Renormalization of stochastic continuity equations on Riemannian manifolds

TL;DR

This paper proves that weak solutions to stochastic continuity equations on Riemannian manifolds are renormalized, extending Euclidean results and revealing structural effects of noise on solution dynamics.

Contribution

It establishes the renormalization property for stochastic continuity equations on manifolds, using regularization techniques and geometric analysis, which was previously known only in Euclidean spaces.

Findings

Weak solutions are renormalized solutions on manifolds.

Regularization and commutator analysis are effective in this geometric setting.

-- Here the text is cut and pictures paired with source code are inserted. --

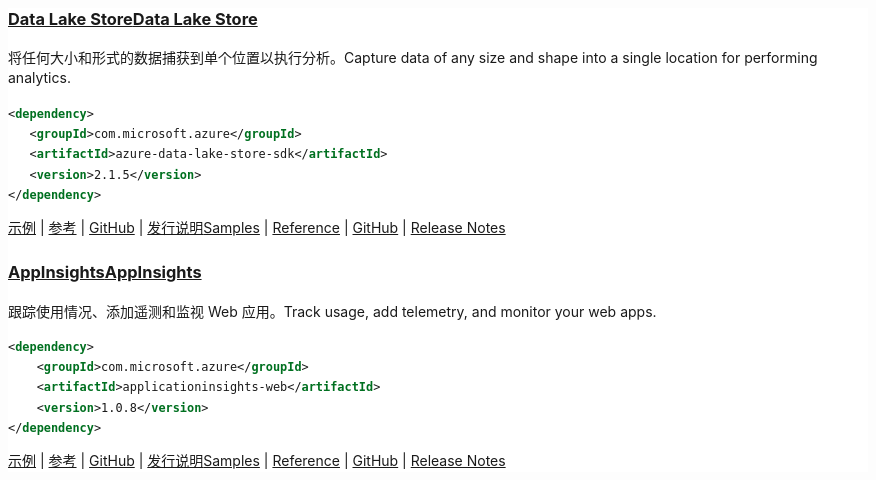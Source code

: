 <a name="datalake"></a> 

### <a name="data-lake-storeazuredata-lake-storedata-lake-store-overview"></a>[<span data-ttu-id="6d1b9-159">Data Lake Store</span><span class="sxs-lookup"><span data-stu-id="6d1b9-159">Data Lake Store</span></span>](/azure/data-lake-store/data-lake-store-overview)   
   
<span data-ttu-id="6d1b9-160">将任何大小和形式的数据捕获到单个位置以执行分析。</span><span class="sxs-lookup"><span data-stu-id="6d1b9-160">Capture data of any size and shape into a single location for performing analytics.</span></span>    

```XML
<dependency>
   <groupId>com.microsoft.azure</groupId>
   <artifactId>azure-data-lake-store-sdk</artifactId>
   <version>2.1.5</version>
</dependency>
```   

<span data-ttu-id="6d1b9-161">[示例](https://github.com/Azure-Samples/data-lake-store-java-upload-download-get-started) | [参考](/java/api/overview/azure/datalakestore) | [GitHub](https://github.com/Azure/azure-data-lake-store-java) | [发行说明](https://github.com/Azure/azure-data-lake-store-java/blob/master/CHANGES.md)</span><span class="sxs-lookup"><span data-stu-id="6d1b9-161">[Samples](https://github.com/Azure-Samples/data-lake-store-java-upload-download-get-started) | [Reference](/java/api/overview/azure/datalakestore) | [GitHub](https://github.com/Azure/azure-data-lake-store-java) | [Release Notes](https://github.com/Azure/azure-data-lake-store-java/blob/master/CHANGES.md)</span></span>

<a name="appinsights"></a> 

### <a name="appinsightsazureapplication-insightsapp-insights-overview"></a>[<span data-ttu-id="6d1b9-162">AppInsights</span><span class="sxs-lookup"><span data-stu-id="6d1b9-162">AppInsights</span></span>](/azure/application-insights/app-insights-overview)

<span data-ttu-id="6d1b9-163">跟踪使用情况、添加遥测和监视 Web 应用。</span><span class="sxs-lookup"><span data-stu-id="6d1b9-163">Track usage, add telemetry, and monitor your web apps.</span></span>

```XML
<dependency>
    <groupId>com.microsoft.azure</groupId>
    <artifactId>applicationinsights-web</artifactId>
    <version>1.0.8</version>
</dependency>
```

<span data-ttu-id="6d1b9-164">[示例](/azure/application-insights/app-insights-java-get-started) | [参考](/java/api/overview/azure/appinsights) | [GitHub](https://github.com/Microsoft/ApplicationInsights-Java) | [发行说明](https://github.com/Microsoft/ApplicationInsights-Java#to-upgrade-to-the-latest-sdk)</span><span class="sxs-lookup"><span data-stu-id="6d1b9-164">[Samples](/azure/application-insights/app-insights-java-get-started) | [Reference](/java/api/overview/azure/appinsights) | [GitHub](https://github.com/Microsoft/ApplicationInsights-Java) | [Release Notes](https://github.com/Microsoft/ApplicationInsights-Java#to-upgrade-to-the-latest-sdk)</span></span>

Noise influences the structure and dynamics of solutions.

Abstract

We consider the initial-value problem for stochastic continuity equations of the form $$ \partial_t \rho + \text{div}_h \left[\rho \left(u(t,x) + \sum_{i=1}^N a_i(x)\circ \frac{dW^i}{dt}\right)\right] = 0, $$ defined on a smooth closed Riemanian manifold $M$ with metric $h$, where the Sobolev regular velocity field $u$ is perturbed by Gaussian noise terms $\dot{W}_i(t)$ driven by smooth spatially dependent vector fields $a_i(x)$ on $M$. Our main result is that weak ($L^2$) solutions are renormalized solutions, that is, if $\rho$ is a weak solution, then the nonlinear composition $S(\rho)$ is a weak solution as well, for any "reasonable" function $S:\mathbb{R}\to\mathbb{R}$. The proof consists of a systematic procedure for regularizing tensor fields on a manifold, a convenient choice of atlas to simplify technical computations linked to the Christoffel symbols, and several DiPerna-Lions type commutators $\mathcal{C}_\varepsilon (\rho,D)$ between (first/second order) geometric differential operators $D$ and the regularization device ($\varepsilon$ is the scaling parameter). This work, which is related to the "Euclidean" result in Punshon-Smith (2017), reveals some structural effects that noise and nonlinear domains have on the dynamics of weak solutions.